I also have playlists called "Professionally Speaking," "H2O" and "By the Numbers," not to mention the more boring "Geography."

Oh, and Mad Priest, if you read this? Unlike your musical tastes, this list is seriously unhip, and I recognize that. I embrace my unhippness... I'm a mini-van driving, stay-at-home mother of three, you don't get much less hip than that. It's only in my other life that I am in fact an international espionage agent and racontuer.

And after all, somebody's got to listen to all those John Denver and Billy Joel albums.



* The rocket scientist insists that I named the Not-So-Little Drummer Boy after this song. He's wrong.
** Which is better? I don't know. The first (which is horribly mixed -- the piano completely drowns out the guitar solo in the second part of the song) is a young man's song, all full of passion and "I'm going to die if I don't get you;" the second is the song of a guy who's been around the block quite a few times and knows full well that if she turns him down he'll live, and even probably hit on the next pretty face at the party. I love listening to them back to back.

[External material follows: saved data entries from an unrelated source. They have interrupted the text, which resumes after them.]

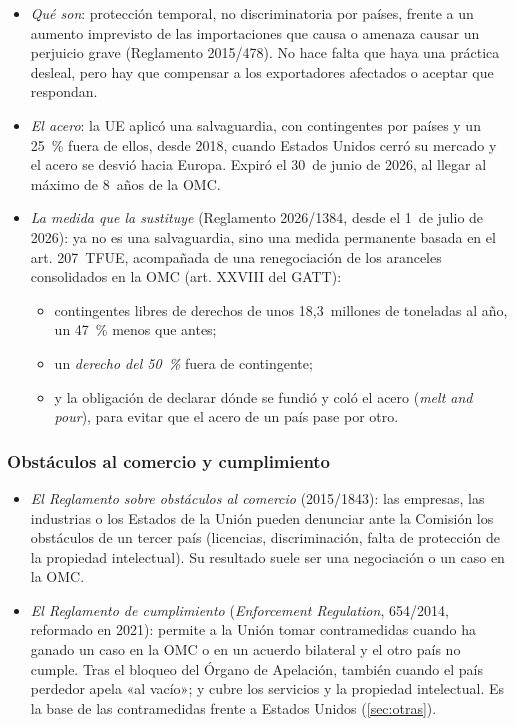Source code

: \documentclass[11pt]{article}
\begin{document}
\begin{itemize}
\item \emph{Qué son}: protección temporal, no discriminatoria por países, frente a un aumento imprevisto de las importaciones que causa o amenaza causar un perjuicio grave (Reglamento 2015/478). No hace falta que haya una práctica desleal, pero hay que compensar a los exportadores afectados o aceptar que respondan.
\item \emph{El acero}: la UE aplicó una salvaguardia, con contingentes por países y un 25~\% fuera de ellos, desde 2018\nocite{CE2026DefensaComercial}, cuando Estados Unidos cerró su mercado y el acero se desvió hacia Europa. Expiró el 30~de junio de 2026, al llegar al máximo de 8~años de la OMC.
\item \emph{La medida que la sustituye} (Reglamento 2026/1384, desde el 1~de julio de 2026)\nocite{CE2026Salvaguardia}: ya no es una salvaguardia, sino una medida permanente basada en el art. 207~TFUE, acompañada de una renegociación de los aranceles consolidados en la OMC (art. XXVIII del GATT):
  \begin{itemize}
  \item contingentes libres de derechos de unos 18,3~millones de toneladas al año, un 47~\% menos que antes\nocite{CE2026Salvaguardia};
  \item un \emph{derecho del 50~\%} fuera de contingente;
  \item y la obligación de declarar dónde se fundió y coló el acero (\emph{melt and pour}), para evitar que el acero de un país pase por otro.
  \end{itemize}
\end{itemize}

\subsubsection{Obstáculos al comercio y cumplimiento}\label{sec:obstaculos}

\begin{itemize}
\item \emph{El Reglamento sobre obstáculos al comercio} (2015/1843): las empresas, las industrias o los Estados de la Unión pueden denunciar ante la Comisión los obstáculos de un tercer país (licencias, discriminación, falta de protección de la propiedad intelectual). Su resultado suele ser una negociación o un caso en la OMC.
\item \emph{El Reglamento de cumplimiento} (\emph{Enforcement Regulation}, 654/2014, reformado en 2021)\nocite{UE2021Ejecucion}: permite a la Unión tomar contramedidas cuando ha ganado un caso en la OMC o en un acuerdo bilateral y el otro país no cumple. Tras el bloqueo del Órgano de Apelación, también cuando el país perdedor apela «al vacío»; y cubre los servicios y la propiedad intelectual. Es la base de las contramedidas frente a Estados Unidos (\ref{sec:otras}).
\end{itemize}
\end{document}
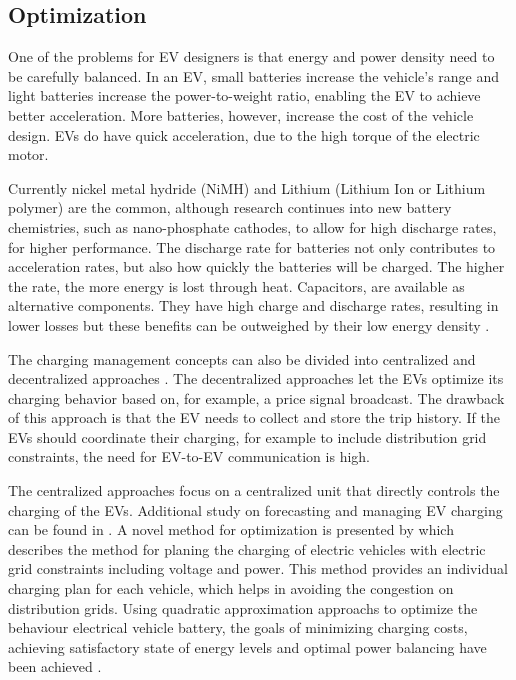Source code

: \subsection{Optimization}

One of the problems for EV designers is that energy and power density need to be carefully balanced. In an EV, small batteries increase the vehicle’s range and light batteries increase the power-to-weight ratio, enabling the EV to achieve better acceleration. More batteries, however, increase the cost of the vehicle design. EVs do have quick acceleration, due to the high torque of the electric motor.

Currently nickel metal hydride (NiMH) and Lithium (Lithium Ion or Lithium polymer) are the common, although research continues into new battery chemistries, such as nano-phosphate cathodes, to allow for high discharge rates, for higher performance. The discharge rate for batteries not only contributes to acceleration rates, but also how quickly the batteries will be charged. The higher the rate, the more energy is lost through heat. Capacitors, are available as alternative components. They have high charge and discharge rates, resulting in lower losses but these benefits can be outweighed by their low energy density \cite{ZS_coi}.

The charging management concepts can also be divided into
centralized and decentralized approaches \cite{ZS_war}. The decentralized
approaches let the EVs optimize its charging behavior
based on, for example, a price signal broadcast. The drawback
of this approach is that the EV needs to collect and store the
trip history. If the EVs should coordinate their charging, for
example to include distribution grid constraints, the need for
EV-to-EV communication is high. 

The centralized approaches
focus on a centralized unit that directly controls the charging of
the EVs. Additional study on forecasting and managing EV
charging can be found in \cite{ZS_rah,ZS_gal}. A novel method for optimization is presented by \cite{ZS_sun} which describes the method for planing the charging of electric vehicles with electric grid constraints including voltage and power. This method provides an individual charging plan for each vehicle, which helps in avoiding the congestion on distribution grids. Using quadratic approximation approachs to optimize the behaviour  electrical vehicle battery, the goals of minimizing charging costs, achieving satisfactory state of energy levels and optimal power balancing have been achieved \cite{ZS_sun2}.

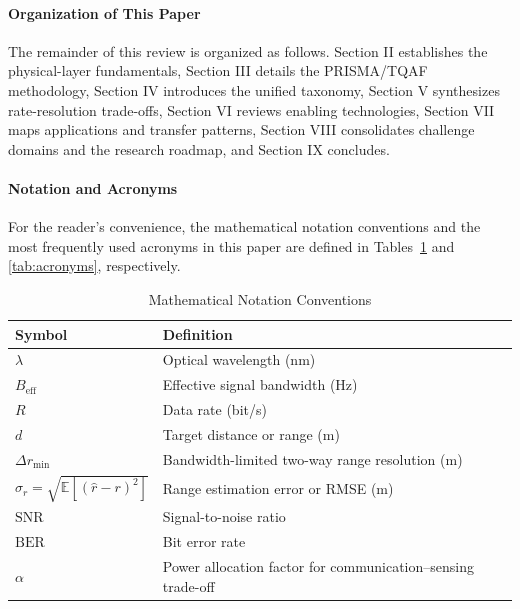 \documentclass[letterpaper,journal]{IEEEtran}
\begin{document}
\paragraph{Organization of This Paper}

The remainder of this review is organized as follows. Section II establishes the physical-layer fundamentals, Section III details the PRISMA/TQAF methodology, Section IV introduces the unified taxonomy, Section V synthesizes rate-resolution trade-offs, Section VI reviews enabling technologies, Section VII maps applications and transfer patterns, Section VIII consolidates challenge domains and the research roadmap, and Section IX concludes.


\paragraph{Notation and Acronyms}

For the reader's convenience, the mathematical notation conventions and the most frequently used acronyms in this paper are defined in Tables~\ref{tab:math_notation} and \ref{tab:acronyms}, respectively.
\begin{table}[!t]
    \caption{Mathematical Notation Conventions}
    \label{tab:math_notation}
    \centering
    \footnotesize
    \begin{tabularx}{\columnwidth}{@{}>{\raggedright\arraybackslash}p{} >{\raggedright\arraybackslash}X@{}}
        \toprule
        \textbf{Symbol}                                & \textbf{Definition}                                          \\
        \midrule
        $\lambda$                                      & Optical wavelength (nm)                                      \\
        $B_{\mathrm{eff}}$                             & Effective signal bandwidth (Hz)                              \\
        $R$                                            & Data rate (bit/s)                                            \\
        $d$                                            & Target distance or range (m)                                 \\
        $\Delta r_{\min}$                              & Bandwidth-limited two-way range resolution (m)               \\
        $\sigma_r = \sqrt{\mathbb{E}[(\hat r - r)^2]}$ & Range estimation error or RMSE (m)                           \\
        $\mathrm{SNR}$                                 & Signal-to-noise ratio                                        \\
        $\mathrm{BER}$                                 & Bit error rate                                               \\
        $\alpha$                                       & Power allocation factor for communication--sensing trade-off \\
        \bottomrule
    \end{tabularx}
\end{table}
\end{document}
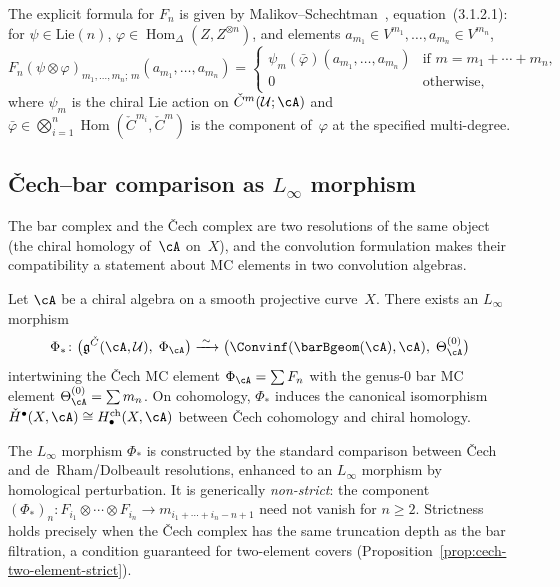 \begin{remark}
\label{rem:operadic-action-map}
The explicit formula for $F_n$ is given by
Malikov--Schechtman~\cite{MS24}, equation~(3.1.2.1):
for $\psi \in \mathrm{Lie}(n)$,
$\varphi \in \operatorname{Hom}_\Delta(Z, Z^{\otimes n})$,
and elements
$a_{m_1} \in V^{m_1}, \ldots,
 a_{m_n} \in V^{m_n}$,
\[
F_n(\psi \otimes \varphi)_{m_1,\ldots,m_n;\,m}(a_{m_1},\ldots,a_{m_n})
=
\begin{cases}
 \psi_m(\bar\varphi)(a_{m_1},\ldots,a_{m_n})
 & \text{if } m = m_1 + \cdots + m_n, \\
 0 & \text{otherwise},
\end{cases}
\]
where $\psi_m$ is the chiral Lie action on
$\check{C}^m(\mathcal{U};\cA)$ and
$\bar\varphi \in \bigotimes_{i=1}^n
\operatorname{Hom}(\check{C}^{m_i},\check{C}^m)$
is the component of~$\varphi$ at the specified multi-degree.
\end{remark}

\subsection{\v{C}ech--bar comparison as $L_\infty$ morphism}
\label{subsec:cech-bar-comparison}

The bar complex and the \v{C}ech complex are two resolutions of the
same object (the chiral homology of~$\cA$ on~$X$), and the
convolution formulation makes their compatibility a statement
about MC elements in two convolution algebras.

\begin{conjecture}
\label{conj:cech-bar-intertwining}
Let $\cA$ be a chiral algebra on a smooth projective curve~$X$.
There exists an $L_\infty$ morphism
\[
\Phi_*\colon
 \bigl(\mathfrak{g}^{\check{C}}(\cA,\mathcal{U}),\;
 \Phi_\cA\bigr)
 \xrightarrow{\;\sim\;}
 \bigl(\Convinf(\barBgeom(\cA),\cA),\;
 \Theta^{(0)}_\cA\bigr)
\]
intertwining the \v{C}ech MC element $\Phi_\cA = \sum F_n$ with the
genus-$0$ bar MC element $\Theta^{(0)}_\cA = \sum m_n$. On
cohomology, $\Phi_*$ induces the canonical isomorphism
$\check{H}^\bullet(X,\cA) \cong H_\bullet^{\mathrm{ch}}(X,\cA)$
between \v{C}ech cohomology and chiral homology.

The $L_\infty$ morphism $\Phi_*$ is constructed by the standard
comparison between \v{C}ech and de~Rham/Dolbeault resolutions,
enhanced to an $L_\infty$ morphism by homological perturbation.
It is generically \emph{non-strict}: the component
$(\Phi_*)_n\colon F_{i_1} \otimes \cdots \otimes F_{i_n}
\to m_{i_1 + \cdots + i_n - n + 1}$
need not vanish for $n \geq 2$. Strictness holds precisely when
the \v{C}ech complex has the same truncation depth as the bar
filtration, a condition guaranteed for two-element covers
(Proposition~\ref{prop:cech-two-element-strict}).
\end{conjecture}

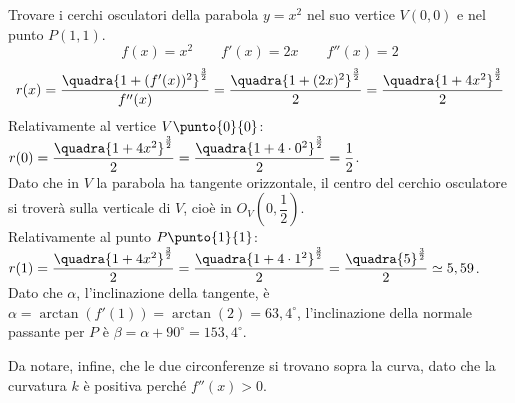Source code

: \begin{esempio}
 Trovare i cerchi osculatori della parabola \(y=x^2\) nel suo vertice 
\(V(0, 0)\) e nel punto \(P(1, 1)\).
\[f(x)=x^2\qquad f'(x)= 2x \qquad f''(x)=2\]
\[r(x) = \dfrac{\quadra{1 +(f'(x))^2}^{\frac{3}{2}}}{f''(x)} = 
         \dfrac{\quadra{1 +(2x)^2}^{\frac{3}{2}}}{2} = 
         \dfrac{\quadra{1 +4x^2}^{\frac{3}{2}}}{2}\]
Relativamente al vertice \(V \punto{0}{0}\): \quad
\(r(0) = \dfrac{\quadra{1 +4x^2}^{\frac{3}{2}}}{2} =
         \dfrac{\quadra{1 +4 \cdot 0^2}^{\frac{3}{2}}}{2} =\dfrac{1}{2}\).\\
Dato che in \(V\) la parabola ha tangente orizzontale, il centro del cerchio 
osculatore si troverà sulla verticale di \(V\), cioè in \(O_V(0, 
\dfrac{1}{2})\).\\
Relativamente al punto \(P \punto{1}{1}\): \quad
\(r(1) = \dfrac{\quadra{1 +4x^2}^{\frac{3}{2}}}{2} =
         \dfrac{\quadra{1 +4 \cdot 1^2}^{\frac{3}{2}}}{2} =
         \dfrac{\quadra{5}^{\frac{3}{2}}}{2} \simeq 5,59\).\\

Dato che \(\alpha\), l'inclinazione della tangente, è 
\(\alpha=\arctan(f'(1))=\arctan(2)=63,4^\circ\), l'inclinazione della normale 
passante per \(P\) è \(\beta=\alpha+90^\circ=153,4^\circ\).

Da notare, infine, che le due circonferenze si trovano sopra la curva, dato che 
la curvatura \(k\) è positiva perché \(f''(x) > 0\).
\end{esempio}



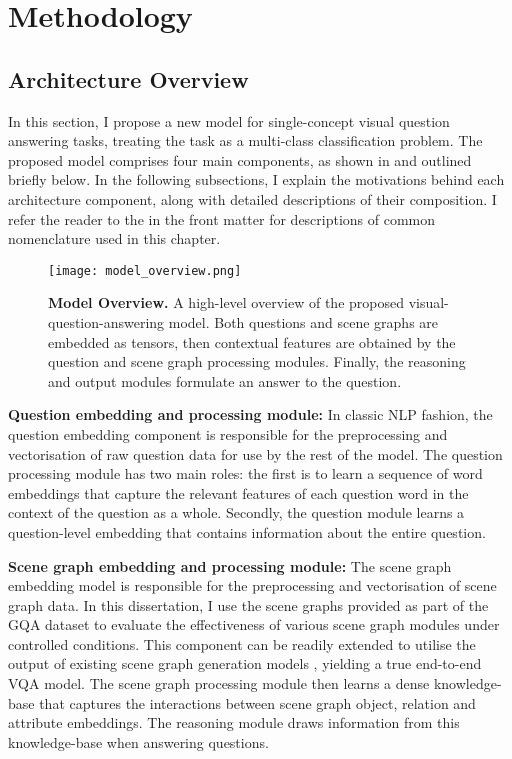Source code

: \chapter{Methodology}
\label{chapter:methodology}

\section{Architecture Overview}
\label{section:architecture_overview}

In this section, I propose a new model for single-concept visual question answering tasks, treating the task as a multi-class classification problem. The proposed model comprises four main components, as shown in \figureautorefname{ \ref{fig:model_overview}} and outlined briefly below. In the following subsections, I explain the motivations behind each architecture component, along with detailed descriptions of their composition. I refer the reader to the  in the front matter for descriptions of common nomenclature used in this chapter.


\begin{figure}[htbp]
    \centering
    \texttt{[image: model\_overview.png]}
    \caption[An overview of the proposed visual-question-answering model.]{\textbf{Model Overview.} A high-level overview of the proposed visual-question-answering model. Both questions and scene graphs are embedded as tensors, then contextual features are obtained by the question and scene graph processing modules. Finally, the reasoning and output modules formulate an answer to the question.}
    \label{fig:model_overview}
\end{figure}

\textbf{Question embedding and processing module:} In classic NLP fashion, the question embedding component is responsible for the preprocessing and vectorisation of raw question data for use by the rest of the model. The question processing module has two main roles: the first is to learn a sequence of word embeddings that capture the relevant features of each question word in the context of the question as a whole. Secondly, the question module learns a question-level embedding that contains information about the entire question.

\textbf{Scene graph embedding and processing module:} The scene graph embedding model is responsible for the preprocessing and vectorisation of scene graph data. In this dissertation, I use the scene graphs provided as part of the GQA dataset to evaluate the effectiveness of various scene graph modules under controlled conditions. This component can be readily extended to utilise the output of existing scene graph generation models \cite{yang2018graph, li2019relation}, yielding a true end-to-end VQA model. The scene graph processing module then learns a dense knowledge-base that captures the interactions between scene graph object, relation and attribute embeddings. The reasoning module draws information from this knowledge-base when answering questions.

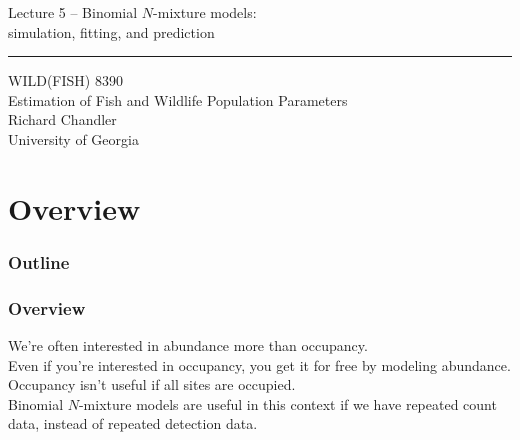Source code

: \documentclass[color=usenames,dvipsnames]{beamer}\usepackage[]{graphicx}\usepackage[]{color}
\begin{document}
\begin{frame}[plain]
  \LARGE
  \centering
  {\LARGE Lecture 5 -- Binomial $N$-mixture models: \\ simulation, fitting, and prediction} \\
  {\color{default} \rule{\textwidth}{0.1pt}}
  \vfill
  \large
  WILD(FISH) 8390 \\
  Estimation of Fish and Wildlife Population Parameters \\
  \vfill
  \large
  Richard Chandler \\
  University of Georgia \\
\end{frame}






\section{Overview}



\begin{frame}[plain]
  \frametitle{Outline}
  \Large
\end{frame}



\begin{frame}
  \frametitle{Overview}
  We're often interested in abundance more than occupancy. \\
  \pause
  \vfill
  Even if you're interested in occupancy, you get it for free by modeling abundance. \\
  \pause
  \vfill
  Occupancy isn't useful if all sites are occupied. \\
  \pause
  \vfill
  Binomial $N$-mixture models are useful in this context if we have
  repeated count data, instead of repeated detection data. 
\end{frame}
\end{document}
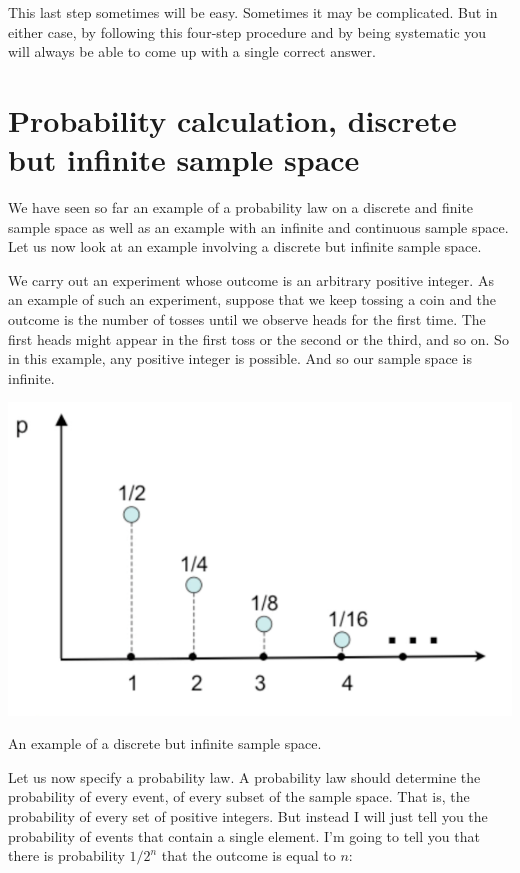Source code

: \documentclass{tufte-handout}
\begin{document}
This last step sometimes will be easy. Sometimes it may be complicated. But in either case, by following
this four-step procedure and by being systematic you will always be able to come up with a single
correct answer.

\pagebreak
\section{Probability calculation, discrete but infinite sample space}\label{sec:continuous-example}

We have seen so far an example of a probability law on a discrete and finite sample space as well as
an example with an infinite and continuous sample space. Let us now look at an example involving a
discrete but infinite sample space.

We carry out an experiment whose outcome is an arbitrary positive integer. As an example of such an
experiment, suppose that we keep tossing a coin and the outcome is the number of tosses until we
observe heads for the first time. The first heads might appear in the first toss or the second or the third,
and so on. So in this example, any positive integer is possible. And so our sample space is infinite.


\begin{marginfigure}
  \includegraphics{InfiniteSampleSpace}
  \caption{An example of a discrete but infinite sample space.}
\end{marginfigure}

Let us now specify a probability law. A probability law should determine the probability of every event, of
every subset of the sample space. That is, the probability of every set of positive integers. But instead I
will just tell you the probability of events that contain a single element. I'm going to tell you that there is
probability $1/2^n$ that the outcome is equal to $n$:
\end{document}
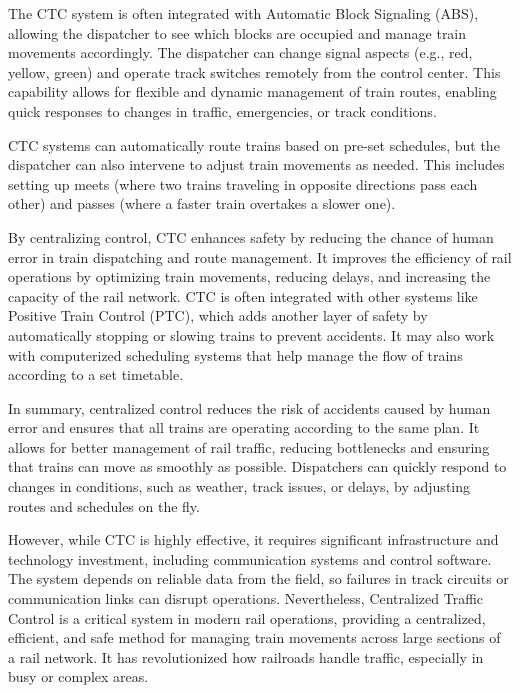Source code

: The CTC system is often integrated with Automatic Block Signaling (ABS), allowing the dispatcher to see which blocks are occupied and manage train movements accordingly. The dispatcher can change signal aspects (e.g., red, yellow, green) and operate track switches remotely from the control center. This capability allows for flexible and dynamic management of train routes, enabling quick responses to changes in traffic, emergencies, or track conditions.

CTC systems can automatically route trains based on pre-set schedules, but the dispatcher can also intervene to adjust train movements as needed. This includes setting up meets (where two trains traveling in opposite directions pass each other) and passes (where a faster train overtakes a slower one).

By centralizing control, CTC enhances safety by reducing the chance of human error in train dispatching and route management. It improves the efficiency of rail operations by optimizing train movements, reducing delays, and increasing the capacity of the rail network. CTC is often integrated with other systems like Positive Train Control (PTC), which adds another layer of safety by automatically stopping or slowing trains to prevent accidents. It may also work with computerized scheduling systems that help manage the flow of trains according to a set timetable.

In summary, centralized control reduces the risk of accidents caused by human error and ensures that all trains are operating according to the same plan. It allows for better management of rail traffic, reducing bottlenecks and ensuring that trains can move as smoothly as possible. Dispatchers can quickly respond to changes in conditions, such as weather, track issues, or delays, by adjusting routes and schedules on the fly.

However, while CTC is highly effective, it requires significant infrastructure and technology investment, including communication systems and control software. The system depends on reliable data from the field, so failures in track circuits or communication links can disrupt operations. Nevertheless, Centralized Traffic Control is a critical system in modern rail operations, providing a centralized, efficient, and safe method for managing train movements across large sections of a rail network. It has revolutionized how railroads handle traffic, especially in busy or complex areas.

Tuesday, November 14, 2006

God's music?

I was at my church's yearly "Women's Retreat" this year -- a weekend of sisterhood, spiritual growth, and, as always, chocolate. It was a bit more stressful than past retreats: I had roles to play in the drama (used as a springboard for discussion on the spiritual themes), and had written the bible studies for the small groups and was as usual nervous ab0ut how they would be received. Also, the site was a problem: it was hilly, and I have been in an extended fibromyalgia flare for the past several months. I bought a walking stick, but by the time I left I was in considerable pain.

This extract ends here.